Work request -> Where does the word "subtype" appear in the data? Copy every line that holds it.

(The input)

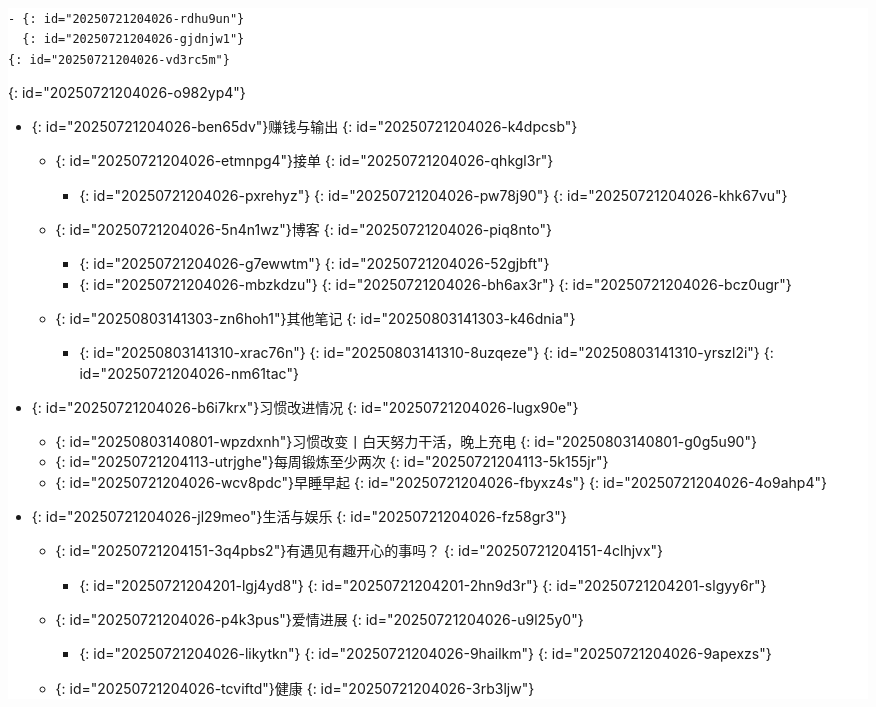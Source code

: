     - {: id="20250721204026-rdhu9un"}
      {: id="20250721204026-gjdnjw1"}
    {: id="20250721204026-vd3rc5m"}
  {: id="20250721204026-o982yp4"}
- {: id="20250721204026-ben65dv"}赚钱与输出
  {: id="20250721204026-k4dpcsb"}

  - {: id="20250721204026-etmnpg4"}接单
    {: id="20250721204026-qhkgl3r"}

    - {: id="20250721204026-pxrehyz"}
      {: id="20250721204026-pw78j90"}
    {: id="20250721204026-khk67vu"}
  - {: id="20250721204026-5n4n1wz"}博客
    {: id="20250721204026-piq8nto"}

    - {: id="20250721204026-g7ewwtm"}
      {: id="20250721204026-52gjbft"}
    - {: id="20250721204026-mbzkdzu"}
      {: id="20250721204026-bh6ax3r"}
    {: id="20250721204026-bcz0ugr"}
  - {: id="20250803141303-zn6hoh1"}其他笔记
    {: id="20250803141303-k46dnia"}

    - {: id="20250803141310-xrac76n"}
      {: id="20250803141310-8uzqeze"}
    {: id="20250803141310-yrszl2i"}
  {: id="20250721204026-nm61tac"}
- {: id="20250721204026-b6i7krx"}习惯改进情况
  {: id="20250721204026-lugx90e"}

  - {: id="20250803140801-wpzdxnh"}<span data-type="block-ref" data-subtype="s" data-id="20250617160914-9hsl6li">习惯改变丨白天努力干活，晚上充电</span>
    {: id="20250803140801-g0g5u90"}
  - {: id="20250721204113-utrjghe"}<span data-type="block-ref" data-subtype="s" data-id="20240220115911-f1ofusv">每周锻炼至少两次</span>
    {: id="20250721204113-5k155jr"}
  - {: id="20250721204026-wcv8pdc"}<span data-type="block-ref" data-subtype="s" data-id="20250609213741-645saw6">早睡早起</span>
    {: id="20250721204026-fbyxz4s"}
  {: id="20250721204026-4o9ahp4"}
- {: id="20250721204026-jl29meo"}生活与娱乐
  {: id="20250721204026-fz58gr3"}

  - {: id="20250721204151-3q4pbs2"}有遇见有趣开心的事吗？
    {: id="20250721204151-4clhjvx"}

    - {: id="20250721204201-lgj4yd8"}
      {: id="20250721204201-2hn9d3r"}
    {: id="20250721204201-slgyy6r"}
  - {: id="20250721204026-p4k3pus"}爱情进展
    {: id="20250721204026-u9l25y0"}

    - {: id="20250721204026-likytkn"}
      {: id="20250721204026-9hailkm"}
    {: id="20250721204026-9apexzs"}
  - {: id="20250721204026-tcviftd"}健康
    {: id="20250721204026-3rb3ljw"}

(End The input)

Result for this task ->
  - {: id="20250803140801-wpzdxnh"}<span data-type="block-ref" data-subtype="s" data-id="20250617160914-9hsl6li">习惯改变丨白天努力干活，晚上充电</span>
  - {: id="20250721204113-utrjghe"}<span data-type="block-ref" data-subtype="s" data-id="20240220115911-f1ofusv">每周锻炼至少两次</span>
  - {: id="20250721204026-wcv8pdc"}<span data-type="block-ref" data-subtype="s" data-id="20250609213741-645saw6">早睡早起</span>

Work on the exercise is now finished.